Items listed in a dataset

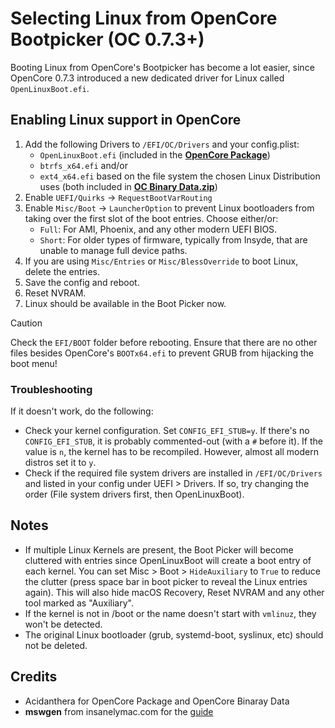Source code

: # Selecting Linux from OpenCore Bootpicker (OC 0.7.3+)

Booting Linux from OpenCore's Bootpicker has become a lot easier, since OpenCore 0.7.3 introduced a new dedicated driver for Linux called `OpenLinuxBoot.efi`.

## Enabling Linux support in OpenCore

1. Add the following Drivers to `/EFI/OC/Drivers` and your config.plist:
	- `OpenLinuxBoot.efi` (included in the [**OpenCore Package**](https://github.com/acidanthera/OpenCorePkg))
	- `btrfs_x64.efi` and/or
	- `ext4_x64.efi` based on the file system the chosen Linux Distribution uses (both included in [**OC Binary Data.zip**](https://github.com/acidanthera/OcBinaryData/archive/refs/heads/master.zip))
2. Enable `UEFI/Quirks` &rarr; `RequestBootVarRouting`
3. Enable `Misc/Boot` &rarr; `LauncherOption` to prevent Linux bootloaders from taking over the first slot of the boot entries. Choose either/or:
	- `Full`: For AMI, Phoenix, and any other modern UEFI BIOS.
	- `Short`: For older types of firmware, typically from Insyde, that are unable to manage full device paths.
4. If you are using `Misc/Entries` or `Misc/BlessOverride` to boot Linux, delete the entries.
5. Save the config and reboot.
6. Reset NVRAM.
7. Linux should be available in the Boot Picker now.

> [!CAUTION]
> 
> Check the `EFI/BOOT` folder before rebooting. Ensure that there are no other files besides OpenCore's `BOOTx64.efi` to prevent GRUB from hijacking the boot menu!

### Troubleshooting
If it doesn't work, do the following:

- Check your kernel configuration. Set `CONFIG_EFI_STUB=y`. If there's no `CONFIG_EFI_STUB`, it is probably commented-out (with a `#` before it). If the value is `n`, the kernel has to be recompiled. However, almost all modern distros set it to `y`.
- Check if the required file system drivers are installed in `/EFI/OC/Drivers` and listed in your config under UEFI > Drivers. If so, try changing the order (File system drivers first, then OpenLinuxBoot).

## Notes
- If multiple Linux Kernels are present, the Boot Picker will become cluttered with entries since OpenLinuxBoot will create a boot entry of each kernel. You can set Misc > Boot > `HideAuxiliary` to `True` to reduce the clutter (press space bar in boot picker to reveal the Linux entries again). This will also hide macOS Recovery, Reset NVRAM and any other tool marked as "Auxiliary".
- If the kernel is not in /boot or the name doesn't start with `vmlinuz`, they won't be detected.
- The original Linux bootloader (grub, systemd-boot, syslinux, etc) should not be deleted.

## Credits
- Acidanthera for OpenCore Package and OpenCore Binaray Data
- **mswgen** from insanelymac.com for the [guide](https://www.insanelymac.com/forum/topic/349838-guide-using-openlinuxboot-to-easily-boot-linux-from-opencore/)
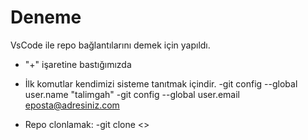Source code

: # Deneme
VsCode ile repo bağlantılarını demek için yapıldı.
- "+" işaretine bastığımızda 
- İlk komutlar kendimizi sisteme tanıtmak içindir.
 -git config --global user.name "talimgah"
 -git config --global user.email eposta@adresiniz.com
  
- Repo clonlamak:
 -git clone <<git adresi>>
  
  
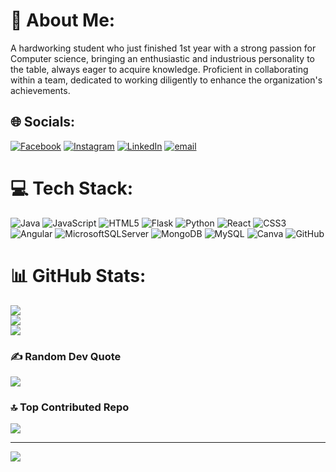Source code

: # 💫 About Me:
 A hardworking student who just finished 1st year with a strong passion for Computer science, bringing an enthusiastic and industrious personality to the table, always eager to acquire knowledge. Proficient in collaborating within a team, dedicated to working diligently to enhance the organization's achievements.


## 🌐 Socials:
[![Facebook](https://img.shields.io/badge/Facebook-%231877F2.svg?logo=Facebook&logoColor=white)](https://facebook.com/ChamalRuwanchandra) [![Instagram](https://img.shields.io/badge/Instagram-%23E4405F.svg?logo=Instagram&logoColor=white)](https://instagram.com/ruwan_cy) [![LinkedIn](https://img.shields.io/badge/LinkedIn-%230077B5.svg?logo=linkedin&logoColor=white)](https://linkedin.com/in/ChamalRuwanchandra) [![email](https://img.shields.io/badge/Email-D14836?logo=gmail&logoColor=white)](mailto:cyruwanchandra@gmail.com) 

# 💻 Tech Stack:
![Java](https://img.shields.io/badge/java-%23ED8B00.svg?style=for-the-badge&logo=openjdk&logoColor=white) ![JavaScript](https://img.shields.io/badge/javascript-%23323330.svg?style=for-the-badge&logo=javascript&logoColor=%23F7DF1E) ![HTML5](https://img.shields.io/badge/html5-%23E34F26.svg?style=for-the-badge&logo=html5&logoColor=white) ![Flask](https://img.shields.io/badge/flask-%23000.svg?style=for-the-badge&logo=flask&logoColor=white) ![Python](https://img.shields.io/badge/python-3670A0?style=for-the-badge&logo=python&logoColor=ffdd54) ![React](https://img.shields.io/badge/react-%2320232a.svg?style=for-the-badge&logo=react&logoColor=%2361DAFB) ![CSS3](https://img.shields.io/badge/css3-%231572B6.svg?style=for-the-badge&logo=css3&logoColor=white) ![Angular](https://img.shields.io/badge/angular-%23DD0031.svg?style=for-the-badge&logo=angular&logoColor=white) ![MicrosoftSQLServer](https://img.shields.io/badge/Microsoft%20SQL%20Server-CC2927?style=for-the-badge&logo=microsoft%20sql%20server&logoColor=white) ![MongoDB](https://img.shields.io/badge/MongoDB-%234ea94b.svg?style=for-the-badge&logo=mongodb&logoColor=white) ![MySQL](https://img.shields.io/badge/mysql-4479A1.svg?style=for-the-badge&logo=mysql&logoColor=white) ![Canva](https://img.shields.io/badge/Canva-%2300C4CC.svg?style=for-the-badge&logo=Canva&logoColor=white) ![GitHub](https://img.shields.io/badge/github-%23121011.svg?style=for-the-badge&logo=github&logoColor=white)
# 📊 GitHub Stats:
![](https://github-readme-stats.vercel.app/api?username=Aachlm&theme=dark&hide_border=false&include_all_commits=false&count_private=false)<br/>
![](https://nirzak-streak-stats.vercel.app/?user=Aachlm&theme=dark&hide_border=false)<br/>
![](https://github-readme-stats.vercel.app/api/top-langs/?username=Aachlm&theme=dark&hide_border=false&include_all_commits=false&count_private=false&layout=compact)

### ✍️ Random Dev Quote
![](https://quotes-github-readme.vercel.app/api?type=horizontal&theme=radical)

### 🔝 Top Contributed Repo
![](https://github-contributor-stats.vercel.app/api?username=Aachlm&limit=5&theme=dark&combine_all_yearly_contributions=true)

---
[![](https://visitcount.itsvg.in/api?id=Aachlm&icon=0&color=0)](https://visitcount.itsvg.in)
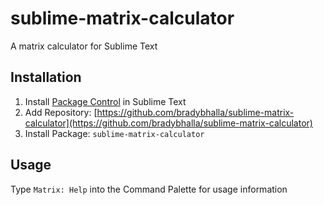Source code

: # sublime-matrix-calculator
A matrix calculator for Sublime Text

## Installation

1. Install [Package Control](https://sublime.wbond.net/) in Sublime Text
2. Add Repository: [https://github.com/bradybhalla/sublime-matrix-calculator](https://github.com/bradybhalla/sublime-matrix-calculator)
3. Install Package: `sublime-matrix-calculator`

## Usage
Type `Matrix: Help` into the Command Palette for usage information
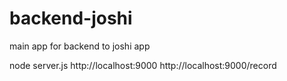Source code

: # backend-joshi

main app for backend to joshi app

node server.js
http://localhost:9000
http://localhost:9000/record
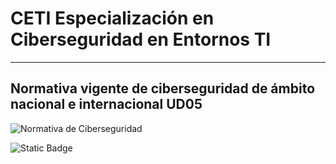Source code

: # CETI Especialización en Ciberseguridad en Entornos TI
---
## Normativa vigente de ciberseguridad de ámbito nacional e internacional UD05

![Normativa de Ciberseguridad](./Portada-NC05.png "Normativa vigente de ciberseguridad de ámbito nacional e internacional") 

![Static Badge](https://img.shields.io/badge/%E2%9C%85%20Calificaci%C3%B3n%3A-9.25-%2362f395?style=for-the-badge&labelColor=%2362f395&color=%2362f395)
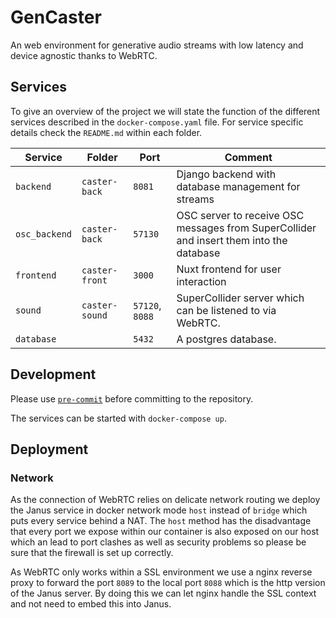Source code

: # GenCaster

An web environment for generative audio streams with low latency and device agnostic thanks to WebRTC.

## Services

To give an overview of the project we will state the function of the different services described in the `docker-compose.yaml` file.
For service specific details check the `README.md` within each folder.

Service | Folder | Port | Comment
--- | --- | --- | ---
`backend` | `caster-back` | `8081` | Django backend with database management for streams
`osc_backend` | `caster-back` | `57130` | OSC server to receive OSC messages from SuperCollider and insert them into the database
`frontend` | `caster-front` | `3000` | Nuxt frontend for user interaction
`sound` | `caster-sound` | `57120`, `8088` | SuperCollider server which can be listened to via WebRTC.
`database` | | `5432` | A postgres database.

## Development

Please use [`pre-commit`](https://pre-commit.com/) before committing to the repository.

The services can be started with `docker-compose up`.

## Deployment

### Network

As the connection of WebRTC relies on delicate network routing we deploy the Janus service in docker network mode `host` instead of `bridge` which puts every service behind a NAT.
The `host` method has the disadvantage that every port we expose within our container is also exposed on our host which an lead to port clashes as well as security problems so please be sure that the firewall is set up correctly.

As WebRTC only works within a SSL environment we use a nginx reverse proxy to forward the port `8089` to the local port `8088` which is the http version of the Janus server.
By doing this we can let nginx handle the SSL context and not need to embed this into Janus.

__Your objective__
From the line containing "As the connection" to the final line of the data above, transcribe every line exactly and nothing more.

__Response to this exercise__
As the connection of WebRTC relies on delicate network routing we deploy the Janus service in docker network mode `host` instead of `bridge` which puts every service behind a NAT.
The `host` method has the disadvantage that every port we expose within our container is also exposed on our host which an lead to port clashes as well as security problems so please be sure that the firewall is set up correctly.

As WebRTC only works within a SSL environment we use a nginx reverse proxy to forward the port `8089` to the local port `8088` which is the http version of the Janus server.
By doing this we can let nginx handle the SSL context and not need to embed this into Janus.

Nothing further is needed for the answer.